TLS handshake failures are not clear with SChannel

[vcsjones]

Given that you are using SslStream on Windows with .NET Core 3.1 (or .NET Framework), a TLS handshake failure presents itself as "The message received was unexpected or badly formatted.":

System.Security.Authentication.AuthenticationException: A call to SSPI failed, see inner exception.

---> System.ComponentModel.Win32Exception: The message received was unexpected or badly formatted
   --- End of inner exception stack trace ---
   at System.Net.Security.SslState.InternalEndProcessAuthentication(LazyAsyncResult lazyResult)
   at System.Net.Security.SslState.EndProcessAuthentication(IAsyncResult result)
   at System.Net.Security.SslStream.EndAuthenticateAsClient(IAsyncResult asyncResult)
   at System.Threading.Tasks.TaskFactory`1.FromAsyncCoreLogic(IAsyncResult iar,
Func`2 endFunction, Action`1 endAction, Task`1 promise, Boolean requiresSynchronization)
--- End of stack trace from previous location where exception was thrown ---
   at System.Runtime.CompilerServices.TaskAwaiter.ThrowForNonSuccess(Task task)
   at System.Runtime.CompilerServices.TaskAwaiter.HandleNonSuccessAndDebuggerNotification(Task task)
   at System.Runtime.CompilerServices.TaskAwaiter.GetResult()

In actuality, this was a fatal TLS alert 40 that occurred because the client and server did not have any cipher suites in common.

This makes troubleshooting a little bit difficult and requires understanding how SChannel maps TLS alerts to SEC_E error codes. This is also complicated by SChannel mapping multiple TLS alerts to the same error code.

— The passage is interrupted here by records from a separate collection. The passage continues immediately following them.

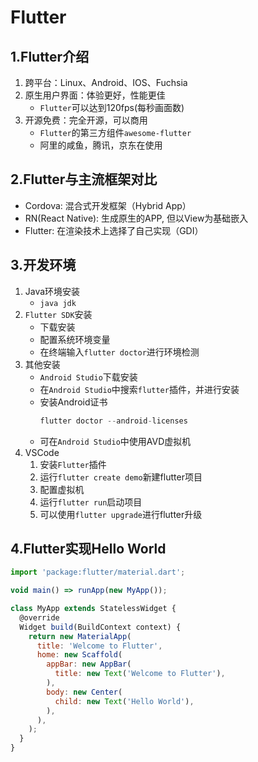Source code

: # Flutter
## 1.Flutter介绍
1. 跨平台：Linux、Android、IOS、Fuchsia
2. 原生用户界面：体验更好，性能更佳
    * `Flutter`可以达到120fps(每秒画面数)
3. 开源免费：完全开源，可以商用
    * `Flutter`的第三方组件`awesome-flutter`
    * 阿里的咸鱼，腾讯，京东在使用
## 2.Flutter与主流框架对比
* Cordova: 混合式开发框架（Hybrid App）
* RN(React Native): 生成原生的APP, 但以View为基础嵌入
* Flutter: 在渲染技术上选择了自己实现（GDI）
## 3.开发环境
1. Java环境安装
    * `java jdk`
2. `Flutter SDK`安装
    * 下载安装
    * 配置系统环境变量
    * 在终端输入`flutter doctor`进行环境检测
3. 其他安装
    * `Android Studio`下载安装
    * 在`Android Studio`中搜索`flutter`插件，并进行安装
    * 安装Android证书
        ```js
        flutter doctor --android-licenses
        ```
    * 可在`Android Studio`中使用AVD虚拟机
4. VSCode
    1. 安装`Flutter`插件
    2. 运行`flutter create demo`新建flutter项目
    3. 配置虚拟机
    4. 运行`flutter run`启动项目
    5. 可以使用`flutter upgrade`进行flutter升级
## 4.Flutter实现Hello World
```js
import 'package:flutter/material.dart';

void main() => runApp(new MyApp());

class MyApp extends StatelessWidget {
  @override
  Widget build(BuildContext context) {
    return new MaterialApp(
      title: 'Welcome to Flutter',
      home: new Scaffold(
        appBar: new AppBar(
          title: new Text('Welcome to Flutter'),
        ),
        body: new Center(
          child: new Text('Hello World'),
        ),
      ),
    );
  }
}
```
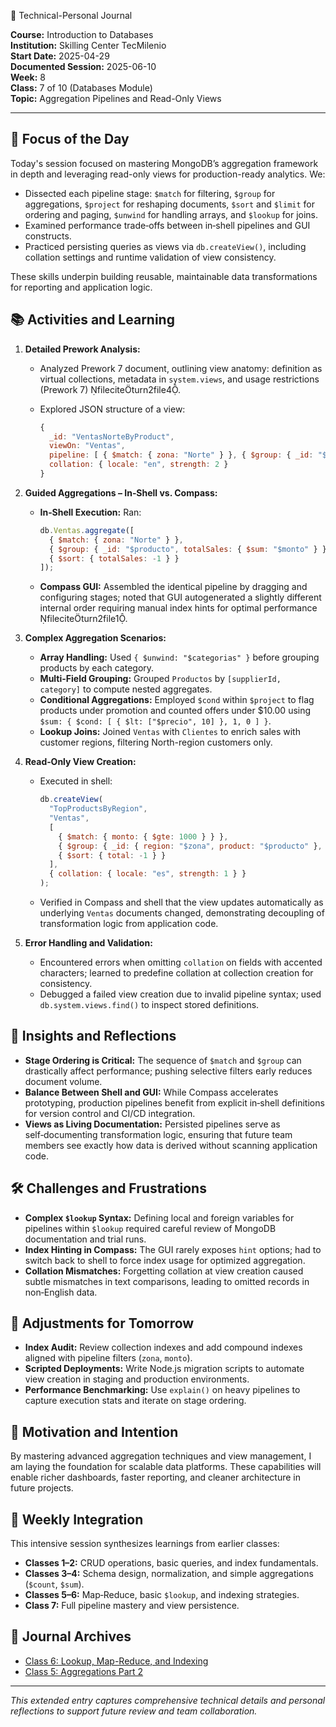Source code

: 🧠 Technical-Personal Journal

**Course:** Introduction to Databases  
**Institution:** Skilling Center TecMilenio  
**Start Date:** 2025-04-29  
**Documented Session:** 2025-06-10  
**Week:** 8  
**Class:** 7 of 10 (Databases Module)  
**Topic:** Aggregation Pipelines and Read-Only Views  

---

## 🎯 Focus of the Day

Today's session focused on mastering MongoDB’s aggregation framework in depth and leveraging read-only views for production-ready analytics. We:

* Dissected each pipeline stage: `$match` for filtering, `$group` for aggregations, `$project` for reshaping documents, `$sort` and `$limit` for ordering and paging, `$unwind` for handling arrays, and `$lookup` for joins.
* Examined performance trade‑offs between in‑shell pipelines and GUI constructs.
* Practiced persisting queries as views via `db.createView()`, including collation settings and runtime validation of view consistency.

These skills underpin building reusable, maintainable data transformations for reporting and application logic.

## 📚 Activities and Learning

1. **Detailed Prework Analysis:**

   * Analyzed Prework 7 document, outlining view anatomy: definition as virtual collections, metadata in `system.views`, and usage restrictions (Prework 7) fileciteturn2file4.
   * Explored JSON structure of a view:

     ```js
     {
       _id: "VentasNorteByProduct",
       viewOn: "Ventas",
       pipeline: [ { $match: { zona: "Norte" } }, { $group: { _id: "$producto", total: { $sum: "$monto" } } } ],
       collation: { locale: "en", strength: 2 }
     }
     ```
2. **Guided Aggregations – In‑Shell vs. Compass:**

   * **In‑Shell Execution:** Ran:

     ```js
     db.Ventas.aggregate([
       { $match: { zona: "Norte" } },
       { $group: { _id: "$producto", totalSales: { $sum: "$monto" } } },
       { $sort: { totalSales: -1 } }
     ]);
     ```
   * **Compass GUI:** Assembled the identical pipeline by dragging and configuring stages; noted that GUI autogenerated a slightly different internal order requiring manual index hints for optimal performance fileciteturn2file1.
3. **Complex Aggregation Scenarios:**

   * **Array Handling:** Used `{ $unwind: "$categorias" }` before grouping products by each category.
   * **Multi-Field Grouping:** Grouped `Productos` by `[supplierId, category]` to compute nested aggregates.
   * **Conditional Aggregations:** Employed `$cond` within `$project` to flag products under promotion and counted offers under \$10.00 using `$sum: { $cond: [ { $lt: ["$precio", 10] }, 1, 0 ] }`.
   * **Lookup Joins:** Joined `Ventas` with `Clientes` to enrich sales with customer regions, filtering North-region customers only.
4. **Read‑Only View Creation:**

   * Executed in shell:

     ```js
     db.createView(
       "TopProductsByRegion",
       "Ventas",
       [
         { $match: { monto: { $gte: 1000 } } },
         { $group: { _id: { region: "$zona", product: "$producto" }, total: { $sum: "$monto" } } },
         { $sort: { total: -1 } }
       ],
       { collation: { locale: "es", strength: 1 } }
     );
     ```
   * Verified in Compass and shell that the view updates automatically as underlying `Ventas` documents changed, demonstrating decoupling of transformation logic from application code.
5. **Error Handling and Validation:**

   * Encountered errors when omitting `collation` on fields with accented characters; learned to predefine collation at collection creation for consistency.
   * Debugged a failed view creation due to invalid pipeline syntax; used `db.system.views.find()` to inspect stored definitions.

## 🧠 Insights and Reflections

* **Stage Ordering is Critical:** The sequence of `$match` and `$group` can drastically affect performance; pushing selective filters early reduces document volume.
* **Balance Between Shell and GUI:** While Compass accelerates prototyping, production pipelines benefit from explicit in‑shell definitions for version control and CI/CD integration.
* **Views as Living Documentation:** Persisted pipelines serve as self‑documenting transformation logic, ensuring that future team members see exactly how data is derived without scanning application code.

## 🛠️ Challenges and Frustrations

* **Complex `$lookup` Syntax:** Defining local and foreign variables for pipelines within `$lookup` required careful review of MongoDB documentation and trial runs.
* **Index Hinting in Compass:** The GUI rarely exposes `hint` options; had to switch back to shell to force index usage for optimized aggregation.
* **Collation Mismatches:** Forgetting collation at view creation caused subtle mismatches in text comparisons, leading to omitted records in non‑English data.

## 📌 Adjustments for Tomorrow

* **Index Audit:** Review collection indexes and add compound indexes aligned with pipeline filters (`zona`, `monto`).
* **Scripted Deployments:** Write Node.js migration scripts to automate view creation in staging and production environments.
* **Performance Benchmarking:** Use `explain()` on heavy pipelines to capture execution stats and iterate on stage ordering.

## 💬 Motivation and Intention

By mastering advanced aggregation techniques and view management, I am laying the foundation for scalable data platforms. These capabilities will enable richer dashboards, faster reporting, and cleaner architecture in future projects.

## 🔁 Weekly Integration

This intensive session synthesizes learnings from earlier classes:

* **Classes 1–2:** CRUD operations, basic queries, and index fundamentals.
* **Classes 3–4:** Schema design, normalization, and simple aggregations (`$count`, `$sum`).
* **Classes 5–6:** Map‑Reduce, basic `$lookup`, and indexing strategies.
* **Class 7:** Full pipeline mastery and view persistence.

## 📅 Journal Archives

* [Class 6: Lookup, Map-Reduce, and Indexing](2025-06-03_Introduction_to_Databases_Class6.md)
* [Class 5: Aggregations Part 2](2025-06-01_Introduction_to_Databases_Class5.md)

---

*This extended entry captures comprehensive technical details and personal reflections to support future review and team collaboration.*
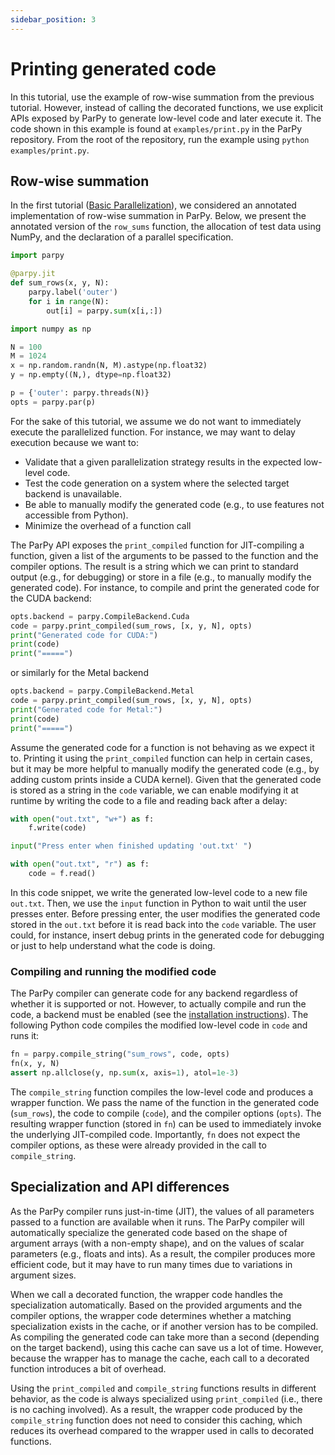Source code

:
 ```yaml
---
sidebar_position: 3
---
```


# Printing generated code

In this tutorial, use the example of row-wise summation from the previous tutorial. However, instead of calling the decorated functions, we use explicit APIs exposed by ParPy to generate low-level code and later execute it. The code shown in this example is found at `examples/print.py` in the ParPy repository. From the root of the repository, run the example using `python examples/print.py`.

## Row-wise summation

In the first tutorial ([Basic Parallelization](/docs/tutorials/basic-parallelization)), we considered an annotated implementation of row-wise summation in ParPy. Below, we present the annotated version of the `row_sums` function, the allocation of test data using NumPy, and the declaration of a parallel specification.

```python
import parpy

@parpy.jit
def sum_rows(x, y, N):
    parpy.label('outer')
    for i in range(N):
        out[i] = parpy.sum(x[i,:])

import numpy as np

N = 100
M = 1024
x = np.random.randn(N, M).astype(np.float32)
y = np.empty((N,), dtype=np.float32)

p = {'outer': parpy.threads(N)}
opts = parpy.par(p)
```

For the sake of this tutorial, we assume we do not want to immediately execute the parallelized function. For instance, we may want to delay execution because we want to:

- Validate that a given parallelization strategy results in the expected low-level code.
- Test the code generation on a system where the selected target backend is unavailable.
- Be able to manually modify the generated code (e.g., to use features not accessible from Python).
- Minimize the overhead of a function call

The ParPy API exposes the `print_compiled` function for JIT-compiling a function, given a list of the arguments to be passed to the function and the compiler options. The result is a string which we can print to standard output (e.g., for debugging) or store in a file (e.g., to manually modify the generated code). For instance, to compile and print the generated code for the CUDA backend:
```python
opts.backend = parpy.CompileBackend.Cuda
code = parpy.print_compiled(sum_rows, [x, y, N], opts)
print("Generated code for CUDA:")
print(code)
print("=====")
```
or similarly for the Metal backend
```python
opts.backend = parpy.CompileBackend.Metal
code = parpy.print_compiled(sum_rows, [x, y, N], opts)
print("Generated code for Metal:")
print(code)
print("=====")
```

Assume the generated code for a function is not behaving as we expect it to. Printing it using the `print_compiled` function can help in certain cases, but it may be more helpful to manually modify the generated code (e.g., by adding custom prints inside a CUDA kernel). Given that the generated code is stored as a string in the `code` variable, we can enable modifying it at runtime by writing the code to a file and reading back after a delay:
```python
with open("out.txt", "w+") as f:
    f.write(code)

input("Press enter when finished updating 'out.txt' ")

with open("out.txt", "r") as f:
    code = f.read()
```

In this code snippet, we write the generated low-level code to a new file `out.txt`. Then, we use the `input` function in Python to wait until the user presses enter. Before pressing enter, the user modifies the generated code stored in the `out.txt` before it is read back into the `code` variable. The user could, for instance, insert debug prints in the generated code for debugging or just to help understand what the code is doing.

### Compiling and running the modified code

The ParPy compiler can generate code for any backend regardless of whether it is supported or not. However, to actually compile and run the code, a backend must be enabled (see the [installation instructions](/installation)). The following Python code compiles the modified low-level code in `code` and runs it:
```python
fn = parpy.compile_string("sum_rows", code, opts)
fn(x, y, N)
assert np.allclose(y, np.sum(x, axis=1), atol=1e-3)
```

The `compile_string` function compiles the low-level code and produces a wrapper function. We pass the name of the function in the generated code (`sum_rows`), the code to compile (`code`), and the compiler options (`opts`). The resulting wrapper function (stored in `fn`) can be used to immediately invoke the underlying JIT-compiled code. Importantly, `fn` does not expect the compiler options, as these were already provided in the call to `compile_string`.

## Specialization and API differences

As the ParPy compiler runs just-in-time (JIT), the values of all parameters passed to a function are available when it runs. The ParPy compiler will automatically specialize the generated code based on the shape of argument arrays (with a non-empty shape), and on the values of scalar parameters (e.g., floats and ints). As a result, the compiler produces more efficient code, but it may have to run many times due to variations in argument sizes.

When we call a decorated function, the wrapper code handles the specialization automatically. Based on the provided arguments and the compiler options, the wrapper code determines whether a matching specialization exists in the cache, or if another version has to be compiled. As compiling the generated code can take more than a second (depending on the target backend), using this cache can save us a lot of time. However, because the wrapper has to manage the cache, each call to a decorated function introduces a bit of overhead.

Using the `print_compiled` and `compile_string` functions results in different behavior, as the code is always specialized using `print_compiled` (i.e., there is no caching involved). As a result, the wrapper code produced by the `compile_string` function does not need to consider this caching, which reduces its overhead compared to the wrapper used in calls to decorated functions.

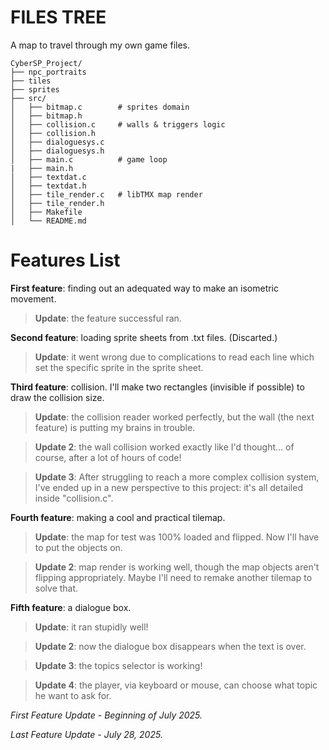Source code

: # FILES TREE

A map to travel through my own game files.

```
CyberSP_Project/
├── npc_portraits
├── tiles
├── sprites
├── src/
│   ├── bitmap.c        # sprites domain
│   ├── bitmap.h
│   ├── collision.c     # walls & triggers logic
│   ├── collision.h
│   ├── dialoguesys.c
│   ├── dialoguesys.h
│   ├── main.c          # game loop
|   ├── main.h
│   ├── textdat.c
│   ├── textdat.h
│   ├── tile_render.c   # libTMX map render
│   ├── tile_render.h
│   ├── Makefile
│   └── README.md
```
# Features List
**First feature**: finding out an adequated way to make an isometric movement.
> **Update**: the feature successful ran.


**Second feature**: loading sprite sheets from .txt files. (Discarted.)
> **Update**: it went wrong due to complications to read each line which set the specific sprite in the sprite sheet.

**Third feature**: collision. I'll make two rectangles (invisible if possible) to draw the collision size.
> **Update**: the collision reader worked perfectly, but the wall (the next feature) is putting my brains in trouble.

> **Update 2**: the wall collision worked exactly like I'd thought... of course, after a lot of hours of code!

> **Update 3**: After struggling to reach a more complex collision system, I've ended up in a new perspective to this project: it's all detailed inside "collision.c".


**Fourth feature**: making a cool and practical tilemap.
> **Update**: the map for test was 100% loaded and flipped. Now I'll have to put the objects on.

> **Update 2**: map render is working well, though the map objects aren't flipping appropriately. Maybe I'll need to remake another tilemap to solve that.


**Fifth feature**: a dialogue box.
> **Update**: it ran stupidly well!

> **Update 2**: now the dialogue box disappears when the text is over.

> **Update 3**: the topics selector is working!

> **Update 4**: the player, via keyboard or mouse, can choose what topic he want to ask for. 


_First Feature Update - Beginning of July 2025._

_Last Feature Update - July 28, 2025._
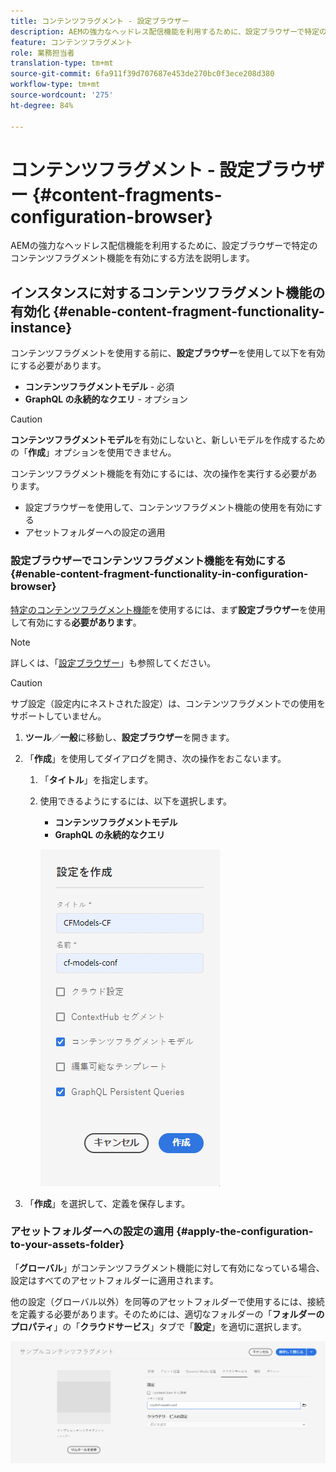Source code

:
 ```yaml
---
title: コンテンツフラグメント - 設定ブラウザー
description: AEMの強力なヘッドレス配信機能を利用するために、設定ブラウザーで特定のコンテンツフラグメント機能を有効にする方法を説明します。
feature: コンテンツフラグメント
role: 業務担当者
translation-type: tm+mt
source-git-commit: 6fa911f39d707687e453de270bc0f3ece208d380
workflow-type: tm+mt
source-wordcount: '275'
ht-degree: 84%

---
```



# コンテンツフラグメント - 設定ブラウザー {#content-fragments-configuration-browser}

AEMの強力なヘッドレス配信機能を利用するために、設定ブラウザーで特定のコンテンツフラグメント機能を有効にする方法を説明します。

## インスタンスに対するコンテンツフラグメント機能の有効化 {#enable-content-fragment-functionality-instance}

コンテンツフラグメントを使用する前に、**設定ブラウザー**&#x200B;を使用して以下を有効にする必要があります。

* **コンテンツフラグメントモデル** - 必須
* **GraphQL の永続的なクエリ** - オプション

>[!CAUTION]
>
>**コンテンツフラグメントモデル**&#x200B;を有効にしないと、新しいモデルを作成するための「**作成**」オプションを使用できません。

コンテンツフラグメント機能を有効にするには、次の操作を実行する必要があります。

* 設定ブラウザーを使用して、コンテンツフラグメント機能の使用を有効にする
* アセットフォルダーへの設定の適用

### 設定ブラウザーでコンテンツフラグメント機能を有効にする {#enable-content-fragment-functionality-in-configuration-browser}

[特定のコンテンツフラグメント機能](#creating-a-content-fragment-model)を使用するには、まず&#x200B;**設定ブラウザー**&#x200B;を使用して有効にする&#x200B;**必要があります**。

>[!NOTE]
>
>詳しくは、「[設定ブラウザー](/help/implementing/developing/introduction/configurations.md#using-configuration-browser)」も参照してください。

>[!CAUTION]
>
>サブ設定（設定内にネストされた設定）は、コンテンツフラグメントでの使用をサポートしていません。

1. **ツール**／**一般**&#x200B;に移動し、**設定ブラウザー**&#x200B;を開きます。

1. 「**作成**」を使用してダイアログを開き、次の操作をおこないます。

   1. 「**タイトル**」を指定します。
   1. 使用できるようにするには、以下を選択します。
      * **コンテンツフラグメントモデル**
      * **GraphQL の永続的なクエリ**

      ![設定の定義](assets/cfm-conf-01.png)


1. 「**作成**」を選択して、定義を保存します。

<!-- 1. Select the location appropriate to your website. -->

### アセットフォルダーへの設定の適用 {#apply-the-configuration-to-your-assets-folder}

「**グローバル**」がコンテンツフラグメント機能に対して有効になっている場合、設定はすべてのアセットフォルダーに適用されます。

他の設定（グローバル以外）を同等のアセットフォルダーで使用するには、接続を定義する必要があります。そのためには、適切なフォルダーの「**フォルダーのプロパティ**」の「**クラウドサービス**」タブで「**設定**」を適切に選択します。

![設定の適用](assets/cfm-conf-02.png)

It would be very helpful if the exception included, or exposed, the actual handshake alert to make troubleshooting easier. Ideally, something along the lines of:

"TLS failed with fatal alert 40 (handshake_failure)"

---

I'm not clear at the moment what OpenSSL / SecureTransport does at the moment, but ideally troubleshooting TLS handshake issues is roughly the same on all platforms.

I'm also not clear if this is possible, if SChannel gives you the ability to get the raw alert. If not, perhaps there is still a way to improve the exception so people have a better time determining the root cause of the problem.

[davidsh]

@wfurt

[wfurt]

What version do you use @vcsjones?
Improving diagnostics is a goal for 5.0

[vcsjones]

@wfurt this was in 3.1, let me see what happens in a nightly.

[wfurt]

I was primarily thinking about dotnet/corefx#41967. That should make sure we at least process and send alerts. The exception still may be vague but the behavior may show more what is wrong. The next phase is to add more tracing and a description how to use it. If you can share repro I can turn it into test case.

[vcsjones]

@wfurt this is what I get with 5.0.100-preview.2.20154.8 on Windows Server 2012 R2 (yes, a bit old). Would you expect the behavior to vary much by Windows version?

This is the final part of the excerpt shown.